Exercise: When you repeat the material, keep each line exact and omit the pictures.

________________________________________

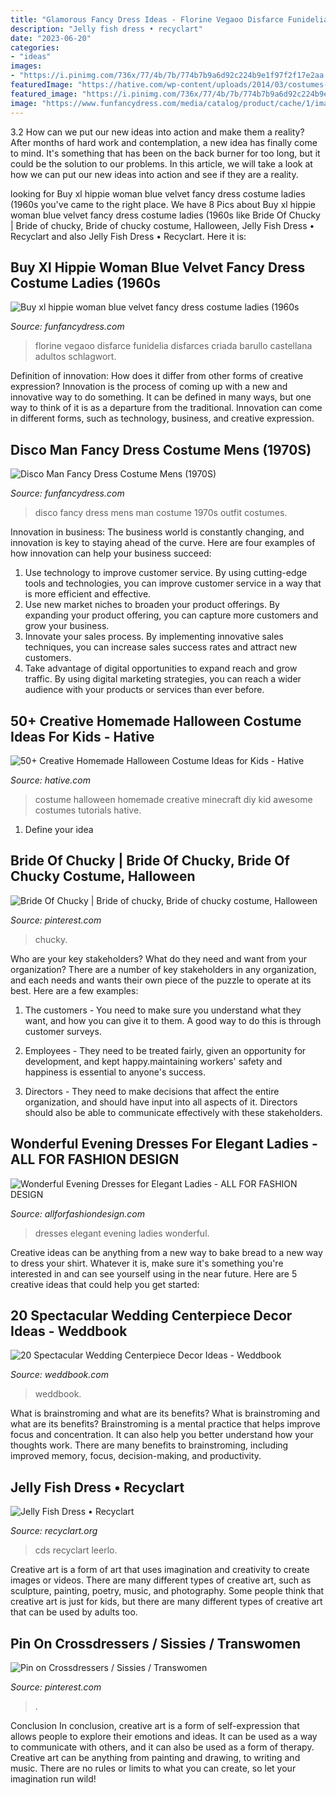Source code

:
 ```yaml
---
title: "Glamorous Fancy Dress Ideas - Florine Vegaoo Disfarce Funidelia Disfarces Criada Barullo Castellana Adultos Schlagwort"
description: "Jelly fish dress • recyclart"
date: "2023-06-20"
categories:
- "ideas"
images:
- "https://i.pinimg.com/736x/77/4b/7b/774b7b9a6d92c224b9e1f97f2f17e2aa.jpg"
featuredImage: "https://hative.com/wp-content/uploads/2014/03/costumes-for-kids/11-minecraft-for-kid-costume.jpg"
featured_image: "https://i.pinimg.com/736x/77/4b/7b/774b7b9a6d92c224b9e1f97f2f17e2aa.jpg"
image: "https://www.funfancydress.com/media/catalog/product/cache/1/image/1200x/040ec09b1e35df139433887a97daa66f/S/A/SANC_3172.jpg"
---
```



3.2 How can we put our new ideas into action and make them a reality?
After months of hard work and contemplation, a new idea has finally come to mind. It's something that has been on the back burner for too long, but it could be the solution to our problems. In this article, we will take a look at how we can put our new ideas into action and see if they are a reality.

	

		
looking for Buy xl hippie woman blue velvet fancy dress costume ladies (1960s you've came to the right place. We have 8 Pics about Buy xl hippie woman blue velvet fancy dress costume ladies (1960s like Bride Of Chucky | Bride of chucky, Bride of chucky costume, Halloween, Jelly Fish Dress • Recyclart and also Jelly Fish Dress • Recyclart. Here it is:
		
    
## Buy Xl Hippie Woman Blue Velvet Fancy Dress Costume Ladies (1960s

<img loading=lazy src="https://www.funfancydress.com/media/catalog/product/cache/1/image/1200x/040ec09b1e35df139433887a97daa66f/S/A/SANC_3172.jpg" onerror="this.onerror=null;this.src='https://tse4.mm.bing.net/th?id=OIP.8vrsIRkpa2WGnZpgxeTXZwHaPr&amp;pid=15.1';" alt="Buy xl hippie woman blue velvet fancy dress costume ladies (1960s">

_Source: funfancydress.com_

>florine vegaoo disfarce funidelia disfarces criada barullo castellana adultos schlagwort. 

	

Definition of innovation: How does it differ from other forms of creative expression?
Innovation is the process of coming up with a new and innovative way to do something. It can be defined in many ways, but one way to think of it is as a departure from the traditional. Innovation can come in different forms, such as technology, business, and creative expression.

    
## Disco Man Fancy Dress Costume Mens (1970S)

<img loading=lazy src="https://www.funfancydress.com/media/catalog/product/cache/1/image/1200x/040ec09b1e35df139433887a97daa66f/S/M/SMF33346.jpg" onerror="this.onerror=null;this.src='https://tse4.mm.bing.net/th?id=OIP.DW2w2xGqnXPY3HrcxtpT_wHaMq&amp;pid=15.1';" alt="Disco Man Fancy Dress Costume Mens (1970S)">

_Source: funfancydress.com_

>disco fancy dress mens man costume 1970s outfit costumes. 

	

Innovation in business:
The business world is constantly changing, and innovation is key to staying ahead of the curve. Here are four examples of how innovation can help your business succeed: 
1. Use technology to improve customer service. By using cutting-edge tools and technologies, you can improve customer service in a way that is more efficient and effective.
2. Use new market niches to broaden your product offerings. By expanding your product offering, you can capture more customers and grow your business. 
3. Innovate your sales process. By implementing innovative sales techniques, you can increase sales success rates and attract new customers. 
4. Take advantage of digital opportunities to expand reach and grow traffic. By using digital marketing strategies, you can reach a wider audience with your products or services than ever before.

    
## 50+ Creative Homemade Halloween Costume Ideas For Kids - Hative

<img loading=lazy src="https://hative.com/wp-content/uploads/2014/03/costumes-for-kids/11-minecraft-for-kid-costume.jpg" onerror="this.onerror=null;this.src='https://tse1.mm.bing.net/th?id=OIP.5cAcvxbCAyjoVWuqE0CxHgHaJ4&amp;pid=15.1';" alt="50+ Creative Homemade Halloween Costume Ideas for Kids - Hative">

_Source: hative.com_

>costume halloween homemade creative minecraft diy kid awesome costumes tutorials hative. 

	

1. Define your idea

    
## Bride Of Chucky | Bride Of Chucky, Bride Of Chucky Costume, Halloween

<img loading=lazy src="https://i.pinimg.com/736x/3d/37/fa/3d37fa54153c6200bc881b0866417350.jpg" onerror="this.onerror=null;this.src='https://tse4.mm.bing.net/th?id=OIP.QrpOtDDaaRwNIdkuKSZ_kAHaMd&amp;pid=15.1';" alt="Bride Of Chucky | Bride of chucky, Bride of chucky costume, Halloween">

_Source: pinterest.com_

>chucky. 

	

Who are your key stakeholders? What do they need and want from your organization?
There are a number of key stakeholders in any organization, and each needs and wants their own piece of the puzzle to operate at its best. Here are a few examples:
1. The customers - You need to make sure you understand what they want, and how you can give it to them. A good way to do this is through customer surveys.

2. Employees - They need to be treated fairly, given an opportunity for development, and kept happy.maintaining workers' safety and happiness is essential to anyone's success.

3. Directors - They need to make decisions that affect the entire organization, and should have input into all aspects of it. Directors should also be able to communicate effectively with these stakeholders.

    
## Wonderful Evening Dresses For Elegant Ladies - ALL FOR FASHION DESIGN

<img loading=lazy src="https://allforfashiondesign.com/wp-content/uploads/2014/01/ar-12-600x899.jpg" onerror="this.onerror=null;this.src='https://tse1.mm.bing.net/th?id=OIP.ngshnaaniyfg_U_4pQ0pbgHaLG&amp;pid=15.1';" alt="Wonderful Evening Dresses for Elegant Ladies - ALL FOR FASHION DESIGN">

_Source: allforfashiondesign.com_

>dresses elegant evening ladies wonderful. 

	

Creative ideas can be anything from a new way to bake bread to a new way to dress your shirt. Whatever it is, make sure it's something you're interested in and can see yourself using in the near future. Here are 5 creative ideas that could help you get started: 

    
## 20 Spectacular Wedding Centerpiece Decor Ideas - Weddbook

<img loading=lazy src="http://s3.weddbook.com/t1/1/9/6/1969469/20-spectacular-wedding-centerpiece-decor-ideas.jpg" onerror="this.onerror=null;this.src='https://tse1.mm.bing.net/th?id=OIP.soT2PnBVz0qtiDORsRCM9gHaM2&amp;pid=15.1';" alt="20 Spectacular Wedding Centerpiece Decor Ideas - Weddbook">

_Source: weddbook.com_

>weddbook. 

	

What is brainstroming and what are its benefits?
What is brainstroming and what are its benefits? Brainstroming is a mental practice that helps improve focus and concentration. It can also help you better understand how your thoughts work. There are many benefits to brainstroming, including improved memory, focus, decision-making, and productivity.

    
## Jelly Fish Dress • Recyclart

<img loading=lazy src="https://www.recyclart.org/wp-content/uploads/2014/04/Dresspl_n.jpg" onerror="this.onerror=null;this.src='https://tse3.mm.bing.net/th?id=OIP.qQ_NG5Cq3NP6Z3gMFeZ3cQHaJ4&amp;pid=15.1';" alt="Jelly Fish Dress • Recyclart">

_Source: recyclart.org_

>cds recyclart leerlo. 

	

Creative art is a form of art that uses imagination and creativity to create images or videos. There are many different types of creative art, such as sculpture, painting, poetry, music, and photography. Some people think that creative art is just for kids, but there are many different types of creative art that can be used by adults too.

    
## Pin On Crossdressers / Sissies / Transwomen

<img loading=lazy src="https://i.pinimg.com/736x/77/4b/7b/774b7b9a6d92c224b9e1f97f2f17e2aa.jpg" onerror="this.onerror=null;this.src='https://tse2.mm.bing.net/th?id=OIP.DYbGMakLgsqRHPF9hCUXJQHaJ3&amp;pid=15.1';" alt="Pin on Crossdressers / Sissies / Transwomen">

_Source: pinterest.com_

>. 

	

Conclusion
In conclusion, creative art is a form of self-expression that allows people to explore their emotions and ideas. It can be used as a way to communicate with others, and it can also be used as a form of therapy. Creative art can be anything from painting and drawing, to writing and music. There are no rules or limits to what you can create, so let your imagination run wild!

________________________________________

The completed task:
Source code

:
 ```yaml
---
title: "Glamorous Fancy Dress Ideas - Florine Vegaoo Disfarce Funidelia Disfarces Criada Barullo Castellana Adultos Schlagwort"
description: "Jelly fish dress • recyclart"
date: "2023-06-20"
categories:
- "ideas"
images:
- "https://i.pinimg.com/736x/77/4b/7b/774b7b9a6d92c224b9e1f97f2f17e2aa.jpg"
featuredImage: "https://hative.com/wp-content/uploads/2014/03/costumes-for-kids/11-minecraft-for-kid-costume.jpg"
featured_image: "https://i.pinimg.com/736x/77/4b/7b/774b7b9a6d92c224b9e1f97f2f17e2aa.jpg"
image: "https://www.funfancydress.com/media/catalog/product/cache/1/image/1200x/040ec09b1e35df139433887a97daa66f/S/A/SANC_3172.jpg"
---
```



3.2 How can we put our new ideas into action and make them a reality?
After months of hard work and contemplation, a new idea has finally come to mind. It's something that has been on the back burner for too long, but it could be the solution to our problems. In this article, we will take a look at how we can put our new ideas into action and see if they are a reality.

	

		
looking for Buy xl hippie woman blue velvet fancy dress costume ladies (1960s you've came to the right place. We have 8 Pics about Buy xl hippie woman blue velvet fancy dress costume ladies (1960s like Bride Of Chucky | Bride of chucky, Bride of chucky costume, Halloween, Jelly Fish Dress • Recyclart and also Jelly Fish Dress • Recyclart. Here it is:
		
    
## Buy Xl Hippie Woman Blue Velvet Fancy Dress Costume Ladies (1960s

<img loading=lazy src="https://www.funfancydress.com/media/catalog/product/cache/1/image/1200x/040ec09b1e35df139433887a97daa66f/S/A/SANC_3172.jpg" onerror="this.onerror=null;this.src='https://tse4.mm.bing.net/th?id=OIP.8vrsIRkpa2WGnZpgxeTXZwHaPr&amp;pid=15.1';" alt="Buy xl hippie woman blue velvet fancy dress costume ladies (1960s">

_Source: funfancydress.com_

>florine vegaoo disfarce funidelia disfarces criada barullo castellana adultos schlagwort. 

	

Definition of innovation: How does it differ from other forms of creative expression?
Innovation is the process of coming up with a new and innovative way to do something. It can be defined in many ways, but one way to think of it is as a departure from the traditional. Innovation can come in different forms, such as technology, business, and creative expression.

    
## Disco Man Fancy Dress Costume Mens (1970S)

<img loading=lazy src="https://www.funfancydress.com/media/catalog/product/cache/1/image/1200x/040ec09b1e35df139433887a97daa66f/S/M/SMF33346.jpg" onerror="this.onerror=null;this.src='https://tse4.mm.bing.net/th?id=OIP.DW2w2xGqnXPY3HrcxtpT_wHaMq&amp;pid=15.1';" alt="Disco Man Fancy Dress Costume Mens (1970S)">

_Source: funfancydress.com_

>disco fancy dress mens man costume 1970s outfit costumes. 

	

Innovation in business:
The business world is constantly changing, and innovation is key to staying ahead of the curve. Here are four examples of how innovation can help your business succeed: 
1. Use technology to improve customer service. By using cutting-edge tools and technologies, you can improve customer service in a way that is more efficient and effective.
2. Use new market niches to broaden your product offerings. By expanding your product offering, you can capture more customers and grow your business. 
3. Innovate your sales process. By implementing innovative sales techniques, you can increase sales success rates and attract new customers. 
4. Take advantage of digital opportunities to expand reach and grow traffic. By using digital marketing strategies, you can reach a wider audience with your products or services than ever before.

    
## 50+ Creative Homemade Halloween Costume Ideas For Kids - Hative

<img loading=lazy src="https://hative.com/wp-content/uploads/2014/03/costumes-for-kids/11-minecraft-for-kid-costume.jpg" onerror="this.onerror=null;this.src='https://tse1.mm.bing.net/th?id=OIP.5cAcvxbCAyjoVWuqE0CxHgHaJ4&amp;pid=15.1';" alt="50+ Creative Homemade Halloween Costume Ideas for Kids - Hative">

_Source: hative.com_

>costume halloween homemade creative minecraft diy kid awesome costumes tutorials hative. 

	

1. Define your idea

    
## Bride Of Chucky | Bride Of Chucky, Bride Of Chucky Costume, Halloween

<img loading=lazy src="https://i.pinimg.com/736x/3d/37/fa/3d37fa54153c6200bc881b0866417350.jpg" onerror="this.onerror=null;this.src='https://tse4.mm.bing.net/th?id=OIP.QrpOtDDaaRwNIdkuKSZ_kAHaMd&amp;pid=15.1';" alt="Bride Of Chucky | Bride of chucky, Bride of chucky costume, Halloween">

_Source: pinterest.com_

>chucky. 

	

Who are your key stakeholders? What do they need and want from your organization?
There are a number of key stakeholders in any organization, and each needs and wants their own piece of the puzzle to operate at its best. Here are a few examples:
1. The customers - You need to make sure you understand what they want, and how you can give it to them. A good way to do this is through customer surveys.

2. Employees - They need to be treated fairly, given an opportunity for development, and kept happy.maintaining workers' safety and happiness is essential to anyone's success.

3. Directors - They need to make decisions that affect the entire organization, and should have input into all aspects of it. Directors should also be able to communicate effectively with these stakeholders.

    
## Wonderful Evening Dresses For Elegant Ladies - ALL FOR FASHION DESIGN

<img loading=lazy src="https://allforfashiondesign.com/wp-content/uploads/2014/01/ar-12-600x899.jpg" onerror="this.onerror=null;this.src='https://tse1.mm.bing.net/th?id=OIP.ngshnaaniyfg_U_4pQ0pbgHaLG&amp;pid=15.1';" alt="Wonderful Evening Dresses for Elegant Ladies - ALL FOR FASHION DESIGN">

_Source: allforfashiondesign.com_

>dresses elegant evening ladies wonderful. 

	

Creative ideas can be anything from a new way to bake bread to a new way to dress your shirt. Whatever it is, make sure it's something you're interested in and can see yourself using in the near future. Here are 5 creative ideas that could help you get started: 

    
## 20 Spectacular Wedding Centerpiece Decor Ideas - Weddbook

<img loading=lazy src="http://s3.weddbook.com/t1/1/9/6/1969469/20-spectacular-wedding-centerpiece-decor-ideas.jpg" onerror="this.onerror=null;this.src='https://tse1.mm.bing.net/th?id=OIP.soT2PnBVz0qtiDORsRCM9gHaM2&amp;pid=15.1';" alt="20 Spectacular Wedding Centerpiece Decor Ideas - Weddbook">

_Source: weddbook.com_

>weddbook. 

	

What is brainstroming and what are its benefits?
What is brainstroming and what are its benefits? Brainstroming is a mental practice that helps improve focus and concentration. It can also help you better understand how your thoughts work. There are many benefits to brainstroming, including improved memory, focus, decision-making, and productivity.

    
## Jelly Fish Dress • Recyclart

<img loading=lazy src="https://www.recyclart.org/wp-content/uploads/2014/04/Dresspl_n.jpg" onerror="this.onerror=null;this.src='https://tse3.mm.bing.net/th?id=OIP.qQ_NG5Cq3NP6Z3gMFeZ3cQHaJ4&amp;pid=15.1';" alt="Jelly Fish Dress • Recyclart">

_Source: recyclart.org_

>cds recyclart leerlo. 

	

Creative art is a form of art that uses imagination and creativity to create images or videos. There are many different types of creative art, such as sculpture, painting, poetry, music, and photography. Some people think that creative art is just for kids, but there are many different types of creative art that can be used by adults too.

    
## Pin On Crossdressers / Sissies / Transwomen

<img loading=lazy src="https://i.pinimg.com/736x/77/4b/7b/774b7b9a6d92c224b9e1f97f2f17e2aa.jpg" onerror="this.onerror=null;this.src='https://tse2.mm.bing.net/th?id=OIP.DYbGMakLgsqRHPF9hCUXJQHaJ3&amp;pid=15.1';" alt="Pin on Crossdressers / Sissies / Transwomen">

_Source: pinterest.com_

>. 

	

Conclusion
In conclusion, creative art is a form of self-expression that allows people to explore their emotions and ideas. It can be used as a way to communicate with others, and it can also be used as a form of therapy. Creative art can be anything from painting and drawing, to writing and music. There are no rules or limits to what you can create, so let your imagination run wild!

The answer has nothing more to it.